Accessible via rslmedia.org, le site autorise l’enregistrement d’éléments d’identité nom, photo, enregistrement vocal et propose trois niveaux de consentement : vert (autorisation libre), jaune (autorisation sous conditions) et rouge (interdiction). Les intermédiaires, agents et managers peuvent également inscrire des profils au nom d’artistes et de créateurs.
« À l’ère de l’IA, votre identité est votre propriété intellectuelle », a expliqué Blanchett, cofondatrice du projet. Elle rappelle qu’en janvier elle avait signé, avec plus de 800 artistes, une lettre ouverte accusant certains acteurs du secteur d’IA de s’approprier des œuvres sans consentement.
L’initiative devrait évoluer pour couvrir, à terme, la protection de créations et de marques. Pour l’instant, la responsabilité de vérifier les protections déclarées incombe aux plateformes d’IA, bien que cette vérification ne soit pas encore systématiquement imposée par la loi dans la plupart des pays.
Plusieurs responsables européens ont soutenu le projet. L’eurodéputée Eva Maydell (PPE) a salué un outil qui rend les droits transparents et place la créativité humaine au cœur du progrès technologique. Sabine Verheyen, vice-présidente du Parlement, a pour sa part réclamé un renforcement du cadre réglementaire de l’UE et des obligations de transparence en s’appuyant sur l’AI Act adopté il y a deux ans.

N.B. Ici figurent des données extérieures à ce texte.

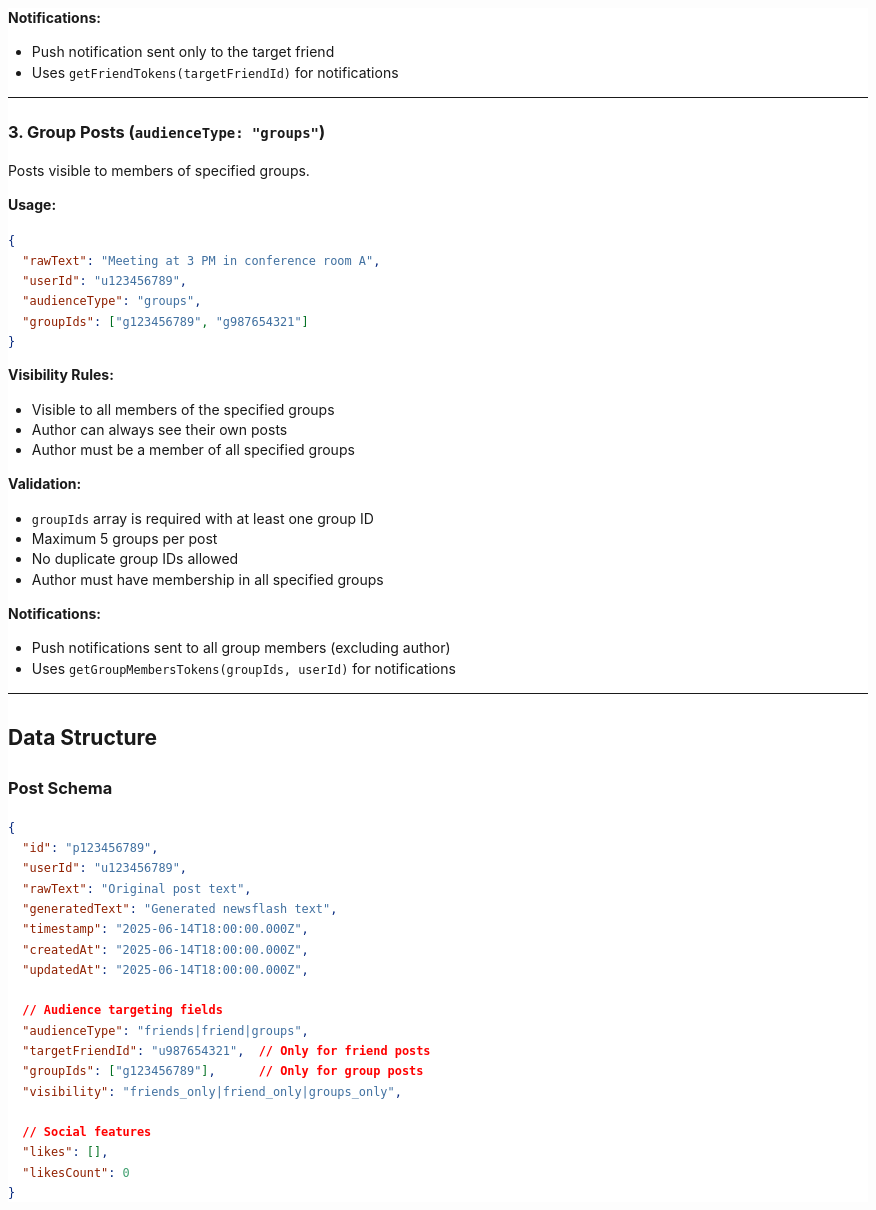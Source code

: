 **Notifications:**
- Push notification sent only to the target friend
- Uses `getFriendTokens(targetFriendId)` for notifications

---

### 3. Group Posts (`audienceType: "groups"`)
Posts visible to members of specified groups.

**Usage:**
```json
{
  "rawText": "Meeting at 3 PM in conference room A",
  "userId": "u123456789",
  "audienceType": "groups",
  "groupIds": ["g123456789", "g987654321"]
}
```

**Visibility Rules:**
- Visible to all members of the specified groups
- Author can always see their own posts
- Author must be a member of all specified groups

**Validation:**
- `groupIds` array is required with at least one group ID
- Maximum 5 groups per post
- No duplicate group IDs allowed
- Author must have membership in all specified groups

**Notifications:**
- Push notifications sent to all group members (excluding author)
- Uses `getGroupMembersTokens(groupIds, userId)` for notifications

---

## Data Structure

### Post Schema
```json
{
  "id": "p123456789",
  "userId": "u123456789",
  "rawText": "Original post text",
  "generatedText": "Generated newsflash text",
  "timestamp": "2025-06-14T18:00:00.000Z",
  "createdAt": "2025-06-14T18:00:00.000Z",
  "updatedAt": "2025-06-14T18:00:00.000Z",
  
  // Audience targeting fields
  "audienceType": "friends|friend|groups",
  "targetFriendId": "u987654321",  // Only for friend posts
  "groupIds": ["g123456789"],      // Only for group posts
  "visibility": "friends_only|friend_only|groups_only",
  
  // Social features
  "likes": [],
  "likesCount": 0
}
```
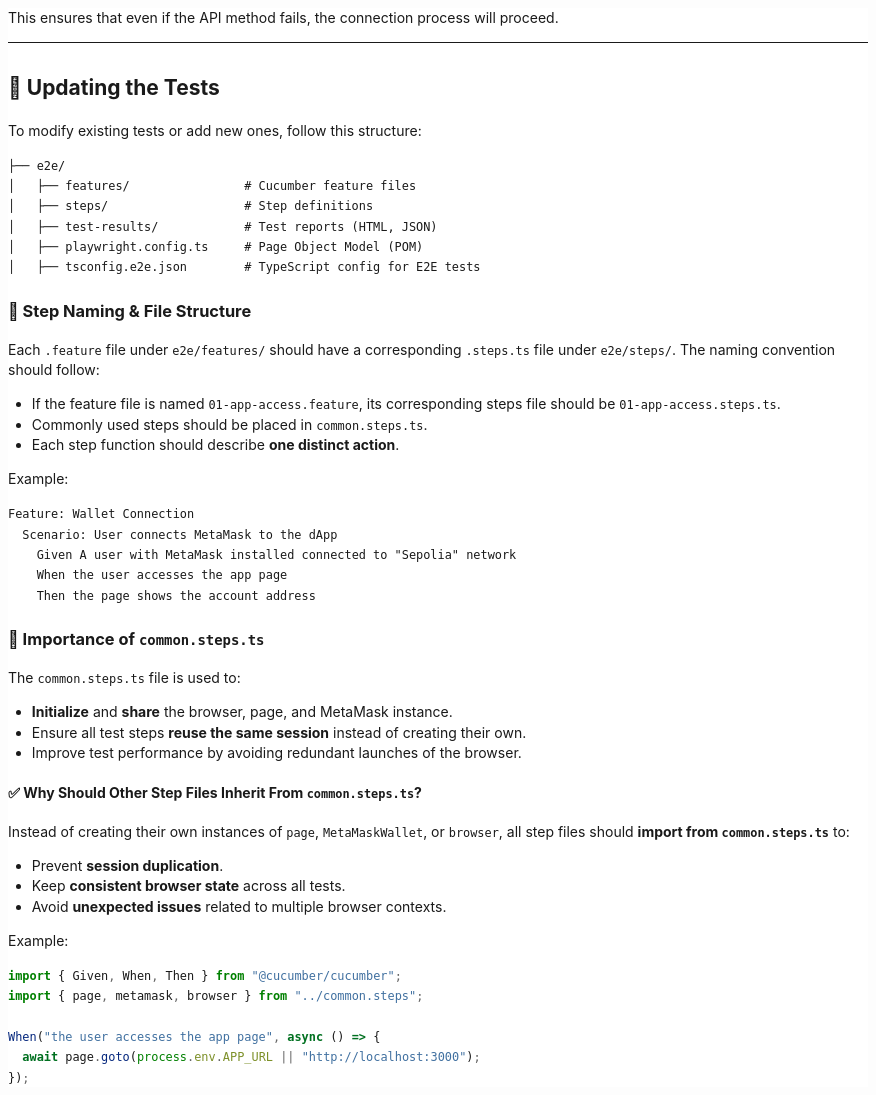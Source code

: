 This ensures that even if the API method fails, the connection process will proceed.

---

## 🔄 Updating the Tests
To modify existing tests or add new ones, follow this structure:

```
├── e2e/
│   ├── features/                # Cucumber feature files
│   ├── steps/                   # Step definitions
│   ├── test-results/            # Test reports (HTML, JSON)
│   ├── playwright.config.ts     # Page Object Model (POM)
│   ├── tsconfig.e2e.json        # TypeScript config for E2E tests
```

### 📜 Step Naming & File Structure
Each `.feature` file under `e2e/features/` should have a corresponding `.steps.ts` file under `e2e/steps/`. 
The naming convention should follow:
- If the feature file is named `01-app-access.feature`, its corresponding steps file should be `01-app-access.steps.ts`.
- Commonly used steps should be placed in `common.steps.ts`.
- Each step function should describe **one distinct action**.

Example:
```gherkin
Feature: Wallet Connection
  Scenario: User connects MetaMask to the dApp
    Given A user with MetaMask installed connected to "Sepolia" network
    When the user accesses the app page
    Then the page shows the account address
```

### 📌 Importance of `common.steps.ts`
The `common.steps.ts` file is used to:
- **Initialize** and **share** the browser, page, and MetaMask instance.
- Ensure all test steps **reuse the same session** instead of creating their own.
- Improve test performance by avoiding redundant launches of the browser.

#### ✅ Why Should Other Step Files Inherit From `common.steps.ts`?
Instead of creating their own instances of `page`, `MetaMaskWallet`, or `browser`, all step files should **import from `common.steps.ts`** to:
- Prevent **session duplication**.
- Keep **consistent browser state** across all tests.
- Avoid **unexpected issues** related to multiple browser contexts.

Example:
```ts
import { Given, When, Then } from "@cucumber/cucumber";
import { page, metamask, browser } from "../common.steps";

When("the user accesses the app page", async () => {
  await page.goto(process.env.APP_URL || "http://localhost:3000");
});
```
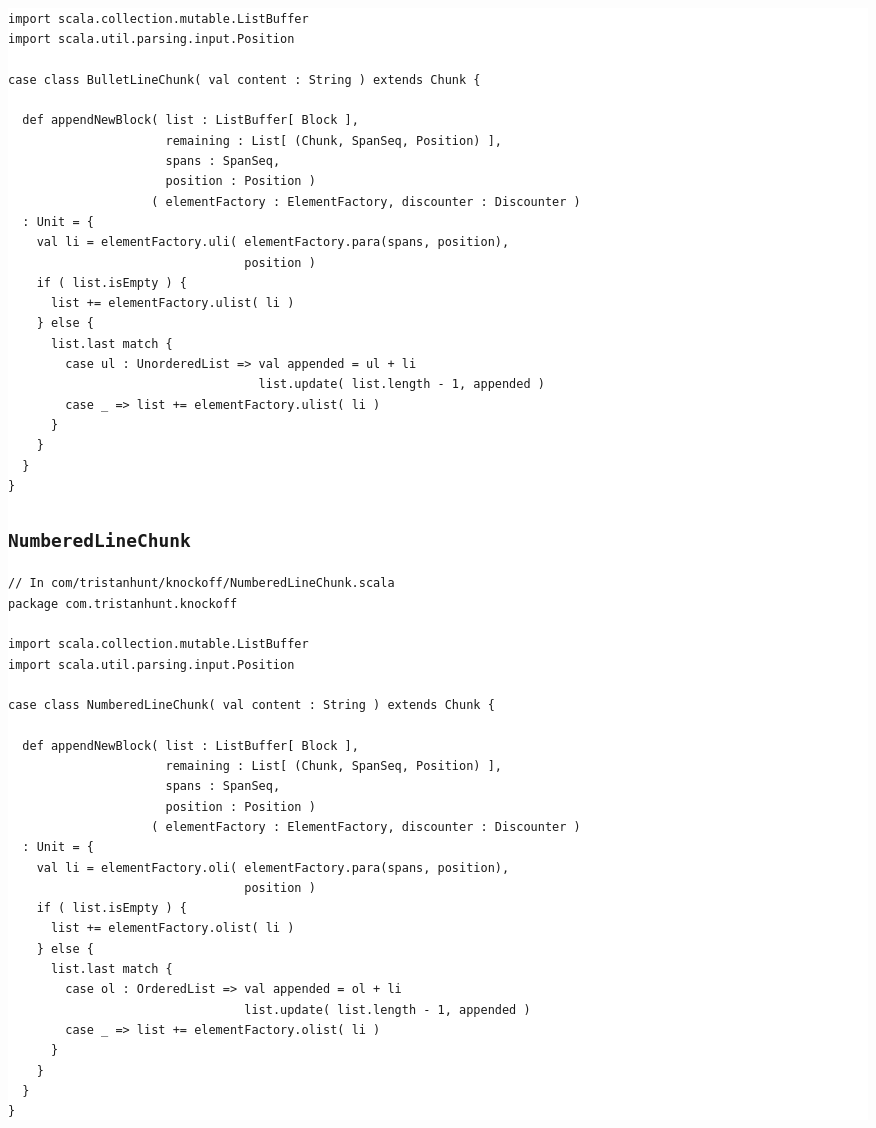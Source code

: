    import scala.collection.mutable.ListBuffer
    import scala.util.parsing.input.Position

    case class BulletLineChunk( val content : String ) extends Chunk {

      def appendNewBlock( list : ListBuffer[ Block ],
                          remaining : List[ (Chunk, SpanSeq, Position) ],
                          spans : SpanSeq,
                          position : Position )
                        ( elementFactory : ElementFactory, discounter : Discounter )
      : Unit = {
        val li = elementFactory.uli( elementFactory.para(spans, position),
                                     position )
        if ( list.isEmpty ) {
          list += elementFactory.ulist( li )
        } else {
          list.last match {
            case ul : UnorderedList => val appended = ul + li
                                       list.update( list.length - 1, appended )
            case _ => list += elementFactory.ulist( li )
          }
        }
      }
    }

## `NumberedLineChunk` ##

    // In com/tristanhunt/knockoff/NumberedLineChunk.scala
    package com.tristanhunt.knockoff

    import scala.collection.mutable.ListBuffer
    import scala.util.parsing.input.Position
        
    case class NumberedLineChunk( val content : String ) extends Chunk {

      def appendNewBlock( list : ListBuffer[ Block ],
                          remaining : List[ (Chunk, SpanSeq, Position) ],
                          spans : SpanSeq,
                          position : Position )
                        ( elementFactory : ElementFactory, discounter : Discounter )
      : Unit = {
        val li = elementFactory.oli( elementFactory.para(spans, position),
                                     position )
        if ( list.isEmpty ) {
          list += elementFactory.olist( li )
        } else {
          list.last match {
            case ol : OrderedList => val appended = ol + li
                                     list.update( list.length - 1, appended )
            case _ => list += elementFactory.olist( li )
          }
        }
      }
    }
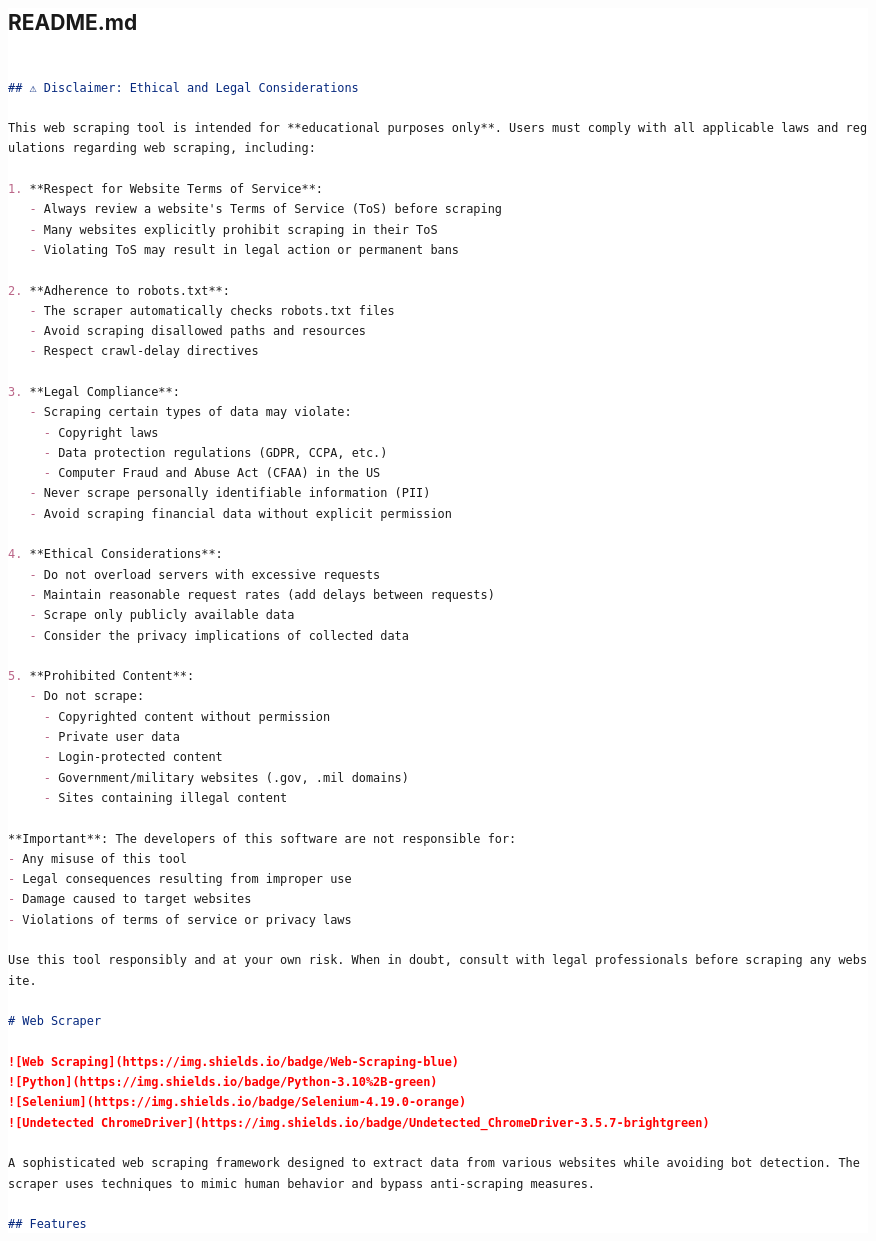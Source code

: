 ## README.md

```markdown

## ⚠️ Disclaimer: Ethical and Legal Considerations

This web scraping tool is intended for **educational purposes only**. Users must comply with all applicable laws and regulations regarding web scraping, including:

1. **Respect for Website Terms of Service**:
   - Always review a website's Terms of Service (ToS) before scraping
   - Many websites explicitly prohibit scraping in their ToS
   - Violating ToS may result in legal action or permanent bans

2. **Adherence to robots.txt**:
   - The scraper automatically checks robots.txt files
   - Avoid scraping disallowed paths and resources
   - Respect crawl-delay directives

3. **Legal Compliance**:
   - Scraping certain types of data may violate:
     - Copyright laws
     - Data protection regulations (GDPR, CCPA, etc.)
     - Computer Fraud and Abuse Act (CFAA) in the US
   - Never scrape personally identifiable information (PII)
   - Avoid scraping financial data without explicit permission

4. **Ethical Considerations**:
   - Do not overload servers with excessive requests
   - Maintain reasonable request rates (add delays between requests)
   - Scrape only publicly available data
   - Consider the privacy implications of collected data

5. **Prohibited Content**:
   - Do not scrape:
     - Copyrighted content without permission
     - Private user data
     - Login-protected content
     - Government/military websites (.gov, .mil domains)
     - Sites containing illegal content

**Important**: The developers of this software are not responsible for:
- Any misuse of this tool
- Legal consequences resulting from improper use
- Damage caused to target websites
- Violations of terms of service or privacy laws

Use this tool responsibly and at your own risk. When in doubt, consult with legal professionals before scraping any website.

# Web Scraper

![Web Scraping](https://img.shields.io/badge/Web-Scraping-blue)
![Python](https://img.shields.io/badge/Python-3.10%2B-green)
![Selenium](https://img.shields.io/badge/Selenium-4.19.0-orange)
![Undetected ChromeDriver](https://img.shields.io/badge/Undetected_ChromeDriver-3.5.7-brightgreen)

A sophisticated web scraping framework designed to extract data from various websites while avoiding bot detection. The scraper uses techniques to mimic human behavior and bypass anti-scraping measures.

## Features

```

Parmi les soutiens présents, le réalisateur Steven Soderbergh a salué un modèle simple, indépendant et inviolable, susceptible, selon lui, de concilier intérêts des entreprises et protection des créateurs.
Pour l’actrice, au-delà du cadre juridique, le respect du consentement est aussi une question d’éthique et de crédibilité pour les acteurs de l’IA.
« Ne pas respecter le consentement et les droits de la personne est antithétique à la mission qu’ils revendiquent », a-t-elle affirmé.